## Work required
Please determine the number of lines in the material below that contain the word "begin", and state it alone.

## Provided records
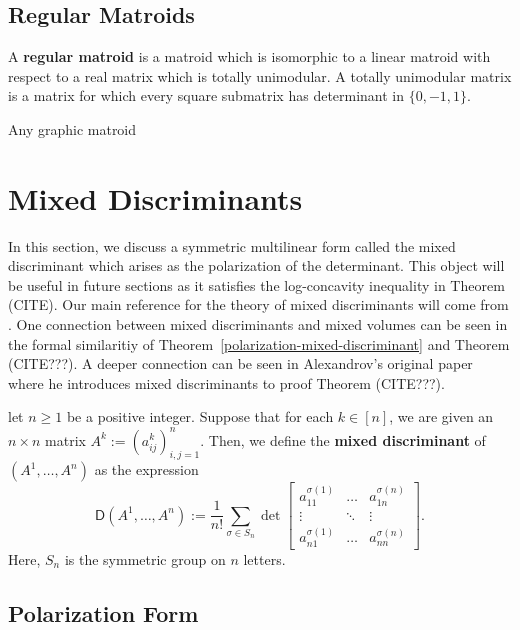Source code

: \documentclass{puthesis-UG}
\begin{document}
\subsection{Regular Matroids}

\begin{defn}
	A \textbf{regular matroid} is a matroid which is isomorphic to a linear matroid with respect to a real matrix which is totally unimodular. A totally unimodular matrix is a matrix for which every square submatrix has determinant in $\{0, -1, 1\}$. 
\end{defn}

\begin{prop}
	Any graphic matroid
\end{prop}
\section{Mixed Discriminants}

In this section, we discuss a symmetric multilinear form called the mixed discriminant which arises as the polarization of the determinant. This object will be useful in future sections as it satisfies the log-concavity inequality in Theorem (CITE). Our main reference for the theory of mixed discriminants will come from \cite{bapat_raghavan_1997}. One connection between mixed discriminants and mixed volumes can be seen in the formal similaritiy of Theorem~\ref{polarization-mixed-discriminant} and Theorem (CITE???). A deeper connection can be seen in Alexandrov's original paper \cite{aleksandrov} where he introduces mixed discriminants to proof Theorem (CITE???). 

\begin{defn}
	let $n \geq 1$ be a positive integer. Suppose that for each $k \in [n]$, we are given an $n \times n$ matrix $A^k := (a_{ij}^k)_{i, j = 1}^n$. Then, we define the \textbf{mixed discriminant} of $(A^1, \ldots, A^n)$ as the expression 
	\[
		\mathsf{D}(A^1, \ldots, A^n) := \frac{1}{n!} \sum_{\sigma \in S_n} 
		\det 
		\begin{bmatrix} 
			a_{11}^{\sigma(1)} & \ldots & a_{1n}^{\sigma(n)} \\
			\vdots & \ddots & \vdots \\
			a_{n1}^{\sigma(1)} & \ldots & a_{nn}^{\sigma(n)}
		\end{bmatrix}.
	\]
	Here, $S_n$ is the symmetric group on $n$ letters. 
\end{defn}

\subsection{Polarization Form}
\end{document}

--

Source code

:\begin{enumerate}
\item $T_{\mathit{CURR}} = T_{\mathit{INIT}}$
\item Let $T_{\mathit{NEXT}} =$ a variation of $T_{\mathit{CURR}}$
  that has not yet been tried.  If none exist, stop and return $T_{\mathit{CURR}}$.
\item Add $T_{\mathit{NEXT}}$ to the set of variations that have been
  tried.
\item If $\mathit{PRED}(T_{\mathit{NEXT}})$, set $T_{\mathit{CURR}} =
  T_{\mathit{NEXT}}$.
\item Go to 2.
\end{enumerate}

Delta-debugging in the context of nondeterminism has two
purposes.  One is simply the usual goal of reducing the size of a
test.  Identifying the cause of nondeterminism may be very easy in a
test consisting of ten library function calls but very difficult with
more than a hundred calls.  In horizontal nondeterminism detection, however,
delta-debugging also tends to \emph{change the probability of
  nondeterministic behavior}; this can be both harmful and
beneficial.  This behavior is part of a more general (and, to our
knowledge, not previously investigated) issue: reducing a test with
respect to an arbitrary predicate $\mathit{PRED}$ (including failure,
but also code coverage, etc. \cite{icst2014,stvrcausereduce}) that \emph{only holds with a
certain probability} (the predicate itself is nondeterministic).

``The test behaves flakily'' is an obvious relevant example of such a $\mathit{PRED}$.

==

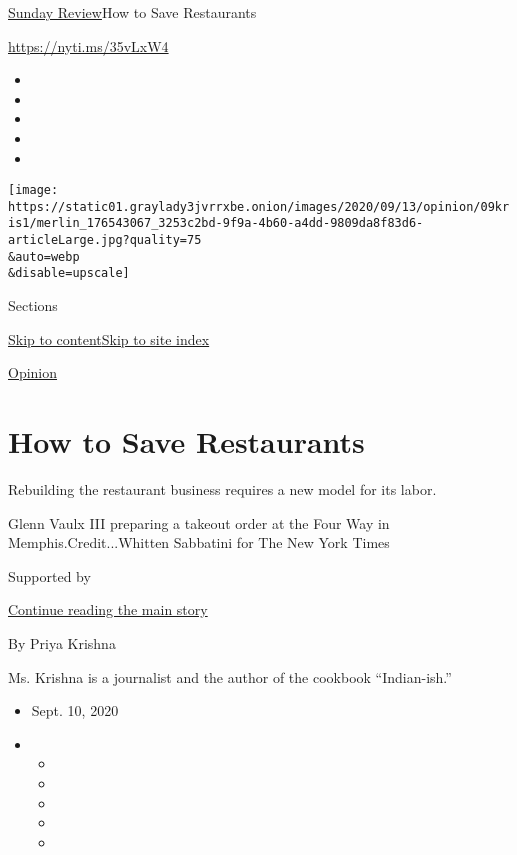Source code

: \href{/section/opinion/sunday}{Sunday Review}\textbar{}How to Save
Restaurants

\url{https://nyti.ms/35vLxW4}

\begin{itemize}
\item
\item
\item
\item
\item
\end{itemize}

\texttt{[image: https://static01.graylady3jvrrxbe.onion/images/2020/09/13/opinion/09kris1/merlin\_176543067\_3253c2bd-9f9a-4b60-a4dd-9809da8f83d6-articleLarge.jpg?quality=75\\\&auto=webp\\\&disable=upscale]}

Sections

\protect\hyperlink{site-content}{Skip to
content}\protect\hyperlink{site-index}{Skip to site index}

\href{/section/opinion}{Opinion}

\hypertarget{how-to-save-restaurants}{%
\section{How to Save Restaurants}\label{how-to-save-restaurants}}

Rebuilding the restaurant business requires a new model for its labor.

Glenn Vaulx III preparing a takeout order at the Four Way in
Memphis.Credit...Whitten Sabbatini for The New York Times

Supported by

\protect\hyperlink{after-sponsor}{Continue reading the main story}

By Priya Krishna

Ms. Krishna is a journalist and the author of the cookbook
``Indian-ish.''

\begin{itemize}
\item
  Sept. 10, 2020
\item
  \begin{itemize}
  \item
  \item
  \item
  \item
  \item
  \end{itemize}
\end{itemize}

## Answer box
9